Try it – Gather each line containing the string "worked" from these entries.

Extracted material below:

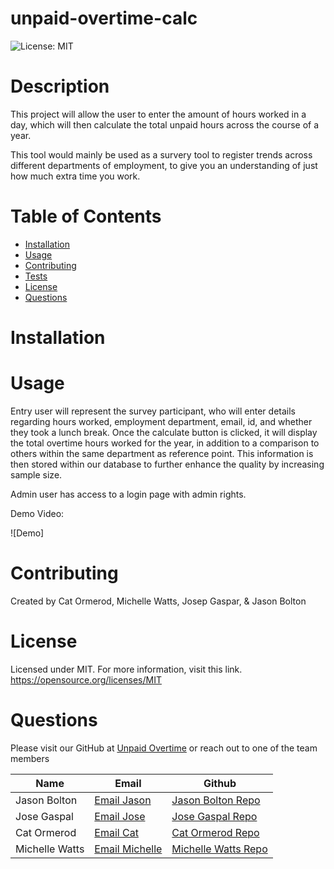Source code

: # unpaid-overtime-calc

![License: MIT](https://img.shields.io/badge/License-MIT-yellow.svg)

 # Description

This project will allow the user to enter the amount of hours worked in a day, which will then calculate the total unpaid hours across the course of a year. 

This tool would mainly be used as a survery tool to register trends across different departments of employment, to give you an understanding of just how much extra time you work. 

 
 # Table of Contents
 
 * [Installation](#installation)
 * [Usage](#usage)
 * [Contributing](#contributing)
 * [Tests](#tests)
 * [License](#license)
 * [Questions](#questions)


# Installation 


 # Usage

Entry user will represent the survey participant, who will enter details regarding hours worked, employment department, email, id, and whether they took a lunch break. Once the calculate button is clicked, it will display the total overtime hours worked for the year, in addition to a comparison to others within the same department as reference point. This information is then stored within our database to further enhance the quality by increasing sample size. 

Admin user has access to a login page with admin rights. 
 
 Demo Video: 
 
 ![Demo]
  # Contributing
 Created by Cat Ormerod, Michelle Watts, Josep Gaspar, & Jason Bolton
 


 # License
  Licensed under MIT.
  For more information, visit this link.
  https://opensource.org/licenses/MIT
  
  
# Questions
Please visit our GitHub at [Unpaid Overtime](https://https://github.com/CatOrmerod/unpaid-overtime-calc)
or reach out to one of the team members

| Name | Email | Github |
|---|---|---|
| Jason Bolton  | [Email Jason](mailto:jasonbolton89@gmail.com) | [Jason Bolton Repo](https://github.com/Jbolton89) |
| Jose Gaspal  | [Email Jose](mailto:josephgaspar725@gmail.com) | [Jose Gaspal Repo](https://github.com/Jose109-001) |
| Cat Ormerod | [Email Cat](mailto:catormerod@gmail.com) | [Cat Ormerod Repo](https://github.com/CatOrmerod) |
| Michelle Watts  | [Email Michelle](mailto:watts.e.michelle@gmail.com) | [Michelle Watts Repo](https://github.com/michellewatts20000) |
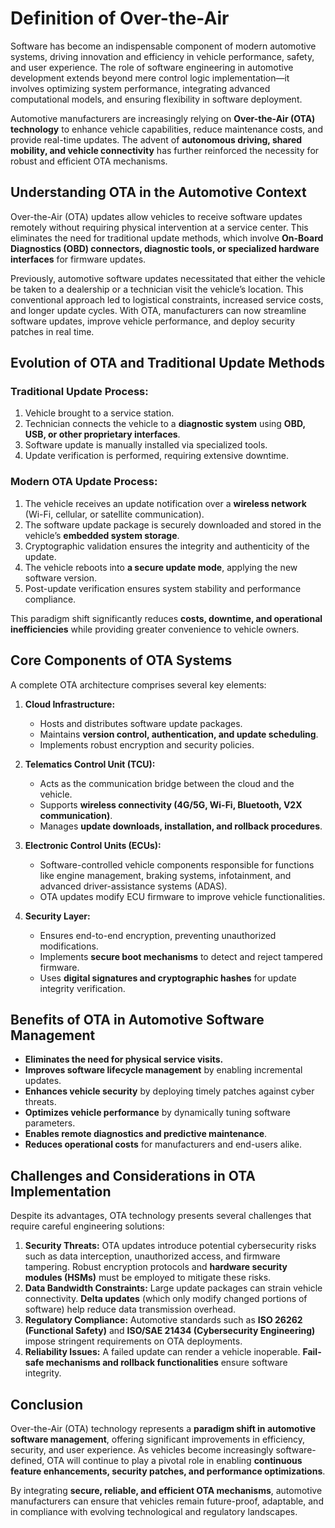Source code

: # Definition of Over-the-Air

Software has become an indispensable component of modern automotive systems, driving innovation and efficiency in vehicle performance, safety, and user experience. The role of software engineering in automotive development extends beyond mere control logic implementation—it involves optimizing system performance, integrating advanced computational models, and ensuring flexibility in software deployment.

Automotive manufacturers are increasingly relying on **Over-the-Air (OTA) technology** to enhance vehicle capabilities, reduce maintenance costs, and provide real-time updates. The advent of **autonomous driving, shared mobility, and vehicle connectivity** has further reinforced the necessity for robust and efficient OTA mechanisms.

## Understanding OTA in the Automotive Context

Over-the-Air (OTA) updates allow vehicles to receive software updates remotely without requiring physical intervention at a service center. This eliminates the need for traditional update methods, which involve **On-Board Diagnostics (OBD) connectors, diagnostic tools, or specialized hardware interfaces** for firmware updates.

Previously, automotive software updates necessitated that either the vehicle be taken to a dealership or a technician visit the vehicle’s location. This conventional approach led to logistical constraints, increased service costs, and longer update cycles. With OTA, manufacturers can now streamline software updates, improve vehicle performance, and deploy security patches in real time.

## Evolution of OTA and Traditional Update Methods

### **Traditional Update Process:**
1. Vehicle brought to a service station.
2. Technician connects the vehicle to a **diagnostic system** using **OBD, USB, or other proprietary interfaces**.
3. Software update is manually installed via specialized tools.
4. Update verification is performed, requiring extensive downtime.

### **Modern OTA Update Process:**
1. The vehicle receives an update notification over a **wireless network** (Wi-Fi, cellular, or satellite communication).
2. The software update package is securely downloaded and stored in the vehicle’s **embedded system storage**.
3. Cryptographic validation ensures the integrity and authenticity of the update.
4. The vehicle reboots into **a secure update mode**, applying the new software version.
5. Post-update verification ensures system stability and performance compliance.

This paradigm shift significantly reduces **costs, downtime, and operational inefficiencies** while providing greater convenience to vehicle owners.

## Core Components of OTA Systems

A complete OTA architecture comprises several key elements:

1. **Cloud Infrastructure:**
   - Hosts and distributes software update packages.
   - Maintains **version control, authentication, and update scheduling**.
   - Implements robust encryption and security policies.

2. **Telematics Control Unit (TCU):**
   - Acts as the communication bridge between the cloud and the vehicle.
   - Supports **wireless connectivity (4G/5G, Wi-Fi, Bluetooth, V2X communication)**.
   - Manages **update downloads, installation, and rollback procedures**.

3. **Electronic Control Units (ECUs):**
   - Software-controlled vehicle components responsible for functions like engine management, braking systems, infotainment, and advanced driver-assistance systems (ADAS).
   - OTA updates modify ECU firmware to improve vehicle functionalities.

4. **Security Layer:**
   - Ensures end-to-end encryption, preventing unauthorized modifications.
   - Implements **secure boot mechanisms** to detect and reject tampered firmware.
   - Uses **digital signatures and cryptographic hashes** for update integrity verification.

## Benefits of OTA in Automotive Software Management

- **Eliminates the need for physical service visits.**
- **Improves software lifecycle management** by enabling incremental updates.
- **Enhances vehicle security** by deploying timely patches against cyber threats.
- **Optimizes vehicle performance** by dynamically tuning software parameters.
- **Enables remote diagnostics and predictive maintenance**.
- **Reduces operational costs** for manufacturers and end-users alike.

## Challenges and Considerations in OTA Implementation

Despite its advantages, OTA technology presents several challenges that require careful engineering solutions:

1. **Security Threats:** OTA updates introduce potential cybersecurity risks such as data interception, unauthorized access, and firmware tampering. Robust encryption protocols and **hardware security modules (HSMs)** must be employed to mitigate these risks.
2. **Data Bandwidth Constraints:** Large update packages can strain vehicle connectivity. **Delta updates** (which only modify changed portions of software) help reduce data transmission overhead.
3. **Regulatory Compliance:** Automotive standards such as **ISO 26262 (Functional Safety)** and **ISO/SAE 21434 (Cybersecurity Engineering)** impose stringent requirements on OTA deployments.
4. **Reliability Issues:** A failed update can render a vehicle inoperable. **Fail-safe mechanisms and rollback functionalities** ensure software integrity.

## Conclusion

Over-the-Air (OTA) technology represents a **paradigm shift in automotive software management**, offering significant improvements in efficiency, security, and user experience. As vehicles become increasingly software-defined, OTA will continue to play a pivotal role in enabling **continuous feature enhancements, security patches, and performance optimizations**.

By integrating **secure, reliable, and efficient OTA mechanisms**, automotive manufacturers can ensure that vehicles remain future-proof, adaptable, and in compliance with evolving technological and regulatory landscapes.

End of Extracted material.
Extracted material below:

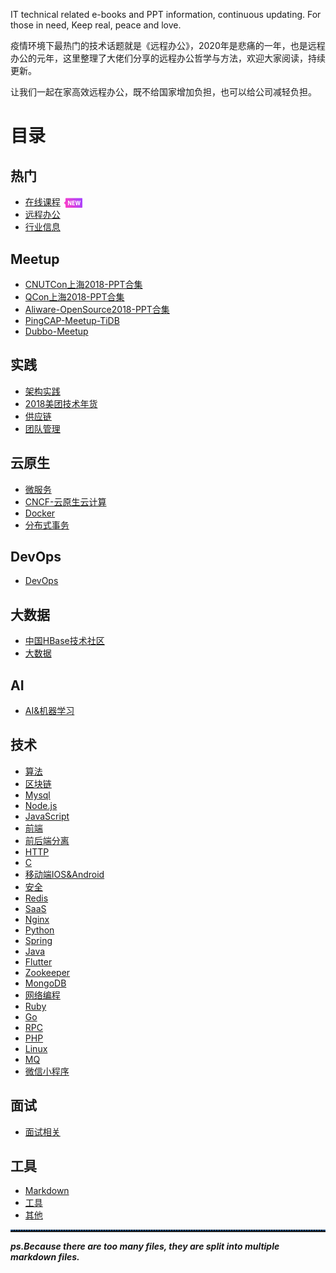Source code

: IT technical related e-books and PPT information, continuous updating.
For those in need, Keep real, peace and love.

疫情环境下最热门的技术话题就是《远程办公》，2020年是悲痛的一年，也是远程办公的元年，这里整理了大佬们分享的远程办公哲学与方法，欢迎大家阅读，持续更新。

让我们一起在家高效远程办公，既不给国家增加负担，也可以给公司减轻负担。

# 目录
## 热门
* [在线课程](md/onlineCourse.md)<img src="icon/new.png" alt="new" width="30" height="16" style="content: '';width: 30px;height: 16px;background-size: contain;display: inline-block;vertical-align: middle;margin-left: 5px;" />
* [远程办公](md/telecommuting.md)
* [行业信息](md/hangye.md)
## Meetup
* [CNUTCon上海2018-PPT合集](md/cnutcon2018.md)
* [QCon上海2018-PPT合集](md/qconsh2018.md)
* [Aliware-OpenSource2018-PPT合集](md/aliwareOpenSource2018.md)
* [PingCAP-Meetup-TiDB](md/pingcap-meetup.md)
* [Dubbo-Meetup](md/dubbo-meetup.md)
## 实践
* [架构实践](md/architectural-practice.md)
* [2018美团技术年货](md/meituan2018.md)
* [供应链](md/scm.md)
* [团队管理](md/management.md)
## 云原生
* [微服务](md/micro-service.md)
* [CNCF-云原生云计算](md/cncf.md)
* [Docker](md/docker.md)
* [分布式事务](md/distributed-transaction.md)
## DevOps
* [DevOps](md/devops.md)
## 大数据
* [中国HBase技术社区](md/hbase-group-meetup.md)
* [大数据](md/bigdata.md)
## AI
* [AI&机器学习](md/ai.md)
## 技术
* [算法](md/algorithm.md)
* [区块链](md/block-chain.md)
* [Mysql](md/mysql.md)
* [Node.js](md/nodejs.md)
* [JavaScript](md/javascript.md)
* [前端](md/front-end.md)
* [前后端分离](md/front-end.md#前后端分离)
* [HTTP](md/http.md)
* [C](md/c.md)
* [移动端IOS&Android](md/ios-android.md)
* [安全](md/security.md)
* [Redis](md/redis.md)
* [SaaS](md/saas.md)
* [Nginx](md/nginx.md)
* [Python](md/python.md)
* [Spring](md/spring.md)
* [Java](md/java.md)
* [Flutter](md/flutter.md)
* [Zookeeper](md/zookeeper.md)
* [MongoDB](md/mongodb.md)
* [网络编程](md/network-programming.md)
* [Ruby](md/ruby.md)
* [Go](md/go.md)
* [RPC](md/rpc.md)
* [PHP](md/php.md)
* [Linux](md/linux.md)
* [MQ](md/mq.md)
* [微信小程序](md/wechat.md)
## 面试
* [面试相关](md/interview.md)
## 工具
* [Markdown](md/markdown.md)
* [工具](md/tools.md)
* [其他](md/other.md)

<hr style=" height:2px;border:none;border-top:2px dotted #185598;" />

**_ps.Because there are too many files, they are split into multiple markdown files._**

End of Extracted material.
Extracted material below:

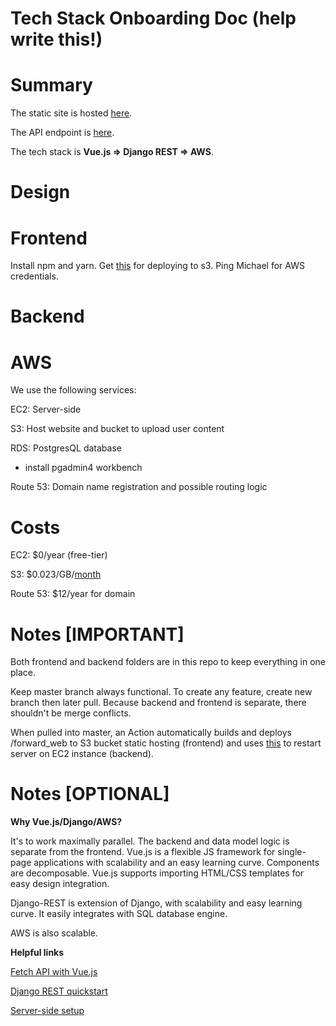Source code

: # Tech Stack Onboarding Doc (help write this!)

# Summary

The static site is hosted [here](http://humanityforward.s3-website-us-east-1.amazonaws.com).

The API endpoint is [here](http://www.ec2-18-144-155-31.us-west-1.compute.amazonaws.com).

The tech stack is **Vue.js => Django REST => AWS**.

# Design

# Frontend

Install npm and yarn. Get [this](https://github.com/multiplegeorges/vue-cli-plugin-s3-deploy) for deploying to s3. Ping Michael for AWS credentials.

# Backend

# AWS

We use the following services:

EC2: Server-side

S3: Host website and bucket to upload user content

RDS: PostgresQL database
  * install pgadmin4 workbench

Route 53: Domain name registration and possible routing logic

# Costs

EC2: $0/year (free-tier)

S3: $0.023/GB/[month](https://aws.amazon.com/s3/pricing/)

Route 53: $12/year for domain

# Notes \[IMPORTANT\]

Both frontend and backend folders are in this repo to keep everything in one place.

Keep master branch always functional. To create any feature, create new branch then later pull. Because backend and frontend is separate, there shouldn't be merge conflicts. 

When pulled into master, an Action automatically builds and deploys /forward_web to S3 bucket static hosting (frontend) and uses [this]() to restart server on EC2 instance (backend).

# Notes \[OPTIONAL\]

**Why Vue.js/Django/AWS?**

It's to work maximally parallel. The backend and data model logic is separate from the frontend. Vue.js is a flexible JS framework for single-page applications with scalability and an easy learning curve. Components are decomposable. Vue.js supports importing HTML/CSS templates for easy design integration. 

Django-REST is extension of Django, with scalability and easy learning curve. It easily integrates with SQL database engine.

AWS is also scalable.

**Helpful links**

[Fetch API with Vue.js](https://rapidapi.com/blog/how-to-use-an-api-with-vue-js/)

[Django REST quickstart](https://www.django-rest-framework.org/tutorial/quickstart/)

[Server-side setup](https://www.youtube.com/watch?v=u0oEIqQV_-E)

End of Extracted material.

The completed task –
This project will allow the user to enter the amount of hours worked in a day, which will then calculate the total unpaid hours across the course of a year. 
Entry user will represent the survey participant, who will enter details regarding hours worked, employment department, email, id, and whether they took a lunch break. Once the calculate button is clicked, it will display the total overtime hours worked for the year, in addition to a comparison to others within the same department as reference point. This information is then stored within our database to further enhance the quality by increasing sample size. 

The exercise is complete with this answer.